### WHAT TO WORK ON
The data below holds the lines to copy: everything from the line containing "2. Přihlašte se" to the line containing "3. Otevřete soubor", both ends included, set down exactly.

+++++

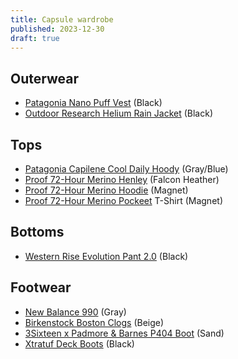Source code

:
```yaml
---
title: Capsule wardrobe
published: 2023-12-30
draft: true
---
```


## Outerwear

- [Patagonia Nano Puff Vest]() (Black)
- [Outdoor Research Helium Rain Jacket](https://amzn.to/3RBZ8kT) (Black)

## Tops

- [Patagonia Capilene Cool Daily Hoody]() (Gray/Blue)
- [Proof 72-Hour Merino Henley]() (Falcon Heather)
- [Proof 72-Hour Merino Hoodie]() (Magnet)
- [Proof 72-Hour Merino Pockeet]() T-Shirt (Magnet)

## Bottoms

- [Western Rise Evolution Pant 2.0](https://westernrise.com/products/evolution-pant) (Black)

## Footwear

- [New Balance 990]() (Gray)
- [Birkenstock Boston Clogs]() (Beige)
- [3Sixteen x Padmore & Barnes P404 Boot](https://huckberry.com/store/padmore-barnes/category/p/80806-3sixteen-x-padmore-barnes-p404-boot) (Sand)
- [Xtratuf Deck Boots](https://amzn.to/4844WL7) (Black)

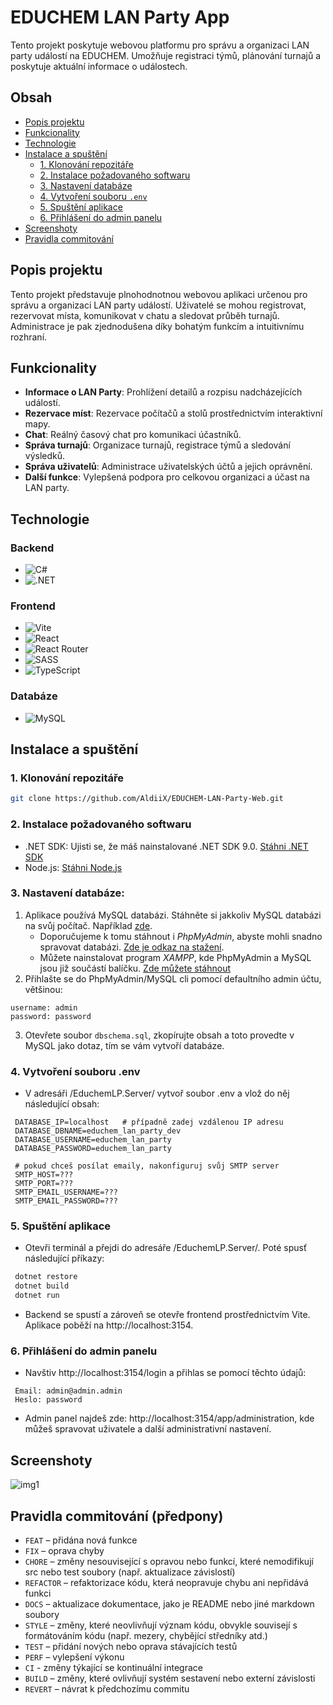 # EDUCHEM LAN Party App

Tento projekt poskytuje webovou platformu pro správu a organizaci LAN party událostí na EDUCHEM. Umožňuje registraci týmů, plánování turnajů a poskytuje aktuální informace o událostech.


## Obsah

- [Popis projektu](#popis-projektu)
- [Funkcionality](#funkcionality)
- [Technologie](#technologie)
- [Instalace a spuštění](#instalace-a-spuštění)
    - [1. Klonování repozitáře](#1-klonování-repozitáře)
    - [2. Instalace požadovaného softwaru](#2-instalace-požadovaného-softwaru)
    - [3. Nastavení databáze](#3-nastavení-databáze)
    - [4. Vytvoření souboru `.env`](#4-vytvoření-souboru-env)
    - [5. Spuštění aplikace](#5-spuštění-aplikace)
    - [6. Přihlášení do admin panelu](#6-přihlášení-do-admin-panelu)
- [Screenshoty](#screenshoty)
- [Pravidla commitování](#pravidla-commitování-předpony)

## Popis projektu

Tento projekt představuje plnohodnotnou webovou aplikaci určenou pro správu a organizaci LAN party událostí. Uživatelé se mohou registrovat, rezervovat místa, komunikovat v chatu a sledovat průběh turnajů. Administrace je pak zjednodušena díky bohatým funkcím a intuitivnímu rozhraní.


## Funkcionality

- **Informace o LAN Party**: Prohlížení detailů a rozpisu nadcházejících událostí.
- **Rezervace míst**: Rezervace počítačů a stolů prostřednictvím interaktivní mapy.
- **Chat**: Reálný časový chat pro komunikaci účastníků.
- **Správa turnajů**: Organizace turnajů, registrace týmů a sledování výsledků.
- **Správa uživatelů**: Administrace uživatelských účtů a jejich oprávnění.
- **Další funkce**: Vylepšená podpora pro celkovou organizaci a účast na LAN party.


## Technologie

### Backend

- ![C#](https://img.shields.io/badge/c%23-%23239120.svg?style=for-the-badge&logo=csharp&logoColor=white)
- ![.NET](https://img.shields.io/badge/.NET-5C2D91?style=for-the-badge&logo=.net&logoColor=white)

### Frontend

- ![Vite](https://img.shields.io/badge/vite-%23646CFF.svg?style=for-the-badge&logo=vite&logoColor=white)
- ![React](https://img.shields.io/badge/react-%2320232a.svg?style=for-the-badge&logo=react&logoColor=%2361DAFB)
- ![React Router](https://img.shields.io/badge/React_Router-CA4245?style=for-the-badge&logo=react-router&logoColor=white)
- ![SASS](https://img.shields.io/badge/SASS-hotpink.svg?style=for-the-badge&logo=SASS&logoColor=white)
- ![TypeScript](https://img.shields.io/badge/typescript-%23007ACC.svg?style=for-the-badge&logo=typescript&logoColor=white)

### Databáze

- ![MySQL](https://img.shields.io/badge/mysql-4479A1.svg?style=for-the-badge&logo=mysql&logoColor=white)


## Instalace a spuštění

### 1. Klonování repozitáře

```bash
git clone https://github.com/AldiiX/EDUCHEM-LAN-Party-Web.git
```

### 2. Instalace požadovaného softwaru
   - .NET SDK: Ujisti se, že máš nainstalované .NET SDK 9.0. [Stáhni .NET SDK](https://dotnet.microsoft.com/download) 
   - Node.js: [Stáhni Node.js](https://nodejs.org/)

### 3. Nastavení databáze:
  1. Aplikace používá MySQL databázi. Stáhněte si jakkoliv MySQL databázi na svůj počítač. Například [zde](https://dev.mysql.com/downloads/installer/).
        - Doporučujeme k tomu stáhnout i _PhpMyAdmin_, abyste mohli snadno spravovat databázi. [Zde je odkaz na stažení](https://www.phpmyadmin.net/downloads/).
        - Můžete nainstalovat program _XAMPP_, kde PhpMyAdmin a MySQL jsou již součástí balíčku. [Zde můžete stáhnout](https://www.apachefriends.org/)
  2. Přihlašte se do PhpMyAdmin/MySQL cli pomocí defaultního admin účtu, většinou:
   ```
   username: admin
   password: password
   ```
  3. Otevřete soubor `dbschema.sql`, zkopírujte obsah a toto provedte v MySQL jako dotaz, tím se vám vytvoří databáze.
### 4. Vytvoření souboru .env
   - V adresáři /EduchemLP.Server/ vytvoř soubor .env a vlož do něj následující obsah:
   ```dotenv
    DATABASE_IP=localhost   # případně zadej vzdálenou IP adresu
    DATABASE_DBNAME=educhem_lan_party_dev
    DATABASE_USERNAME=educhem_lan_party
    DATABASE_PASSWORD=educhem_lan_party
    
    # pokud chceš posílat emaily, nakonfiguruj svůj SMTP server
    SMTP_HOST=???
    SMTP_PORT=???
    SMTP_EMAIL_USERNAME=???
    SMTP_EMAIL_PASSWORD=???
 ```
### 5. Spuštění aplikace
   - Otevři terminál a přejdi do adresáře /EduchemLP.Server/. Poté spusť následující příkazy:
   ```bash
    dotnet restore
    dotnet build
    dotnet run
```
   - Backend se spustí a zároveň se otevře frontend prostřednictvím Vite. Aplikace poběží na http://localhost:3154.
### 6. Přihlášení do admin panelu
   - Navštiv http://localhost:3154/login a přihlas se pomocí těchto údajů:
   ```
    Email: admin@admin.admin
    Heslo: password
```
   - Admin panel najdeš zde: http://localhost:3154/app/administration, kde můžeš spravovat uživatele a další administrativní nastavení.


## Screenshoty
![img1](https://stanislavskudrna.cz/images/websites/educhemlp/1.png)

## Pravidla commitování (předpony)
- `FEAT` – přidána nová funkce
- `FIX` – oprava chyby
- `CHORE` – změny nesouvisející s opravou nebo funkcí, které nemodifikují src nebo test soubory (např. aktualizace závislostí)
- `REFACTOR` – refaktorizace kódu, která neopravuje chybu ani nepřidává funkci
- `DOCS` – aktualizace dokumentace, jako je README nebo jiné markdown soubory
- `STYLE` – změny, které neovlivňují význam kódu, obvykle souvisejí s formátováním kódu (např. mezery, chybějící středníky atd.)
- `TEST` – přidání nových nebo oprava stávajících testů
- `PERF` – vylepšení výkonu
- `CI` - změny týkající se kontinuální integrace
- `BUILD` – změny, které ovlivňují systém sestavení nebo externí závislosti
- `REVERT` – návrat k předchozímu commitu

+++++

### FINISHED EXERCISE
  2. Přihlašte se do PhpMyAdmin/MySQL cli pomocí defaultního admin účtu, většinou:
   ```
   username: admin
   password: password
   ```
  3. Otevřete soubor `dbschema.sql`, zkopírujte obsah a toto provedte v MySQL jako dotaz, tím se vám vytvoří databáze.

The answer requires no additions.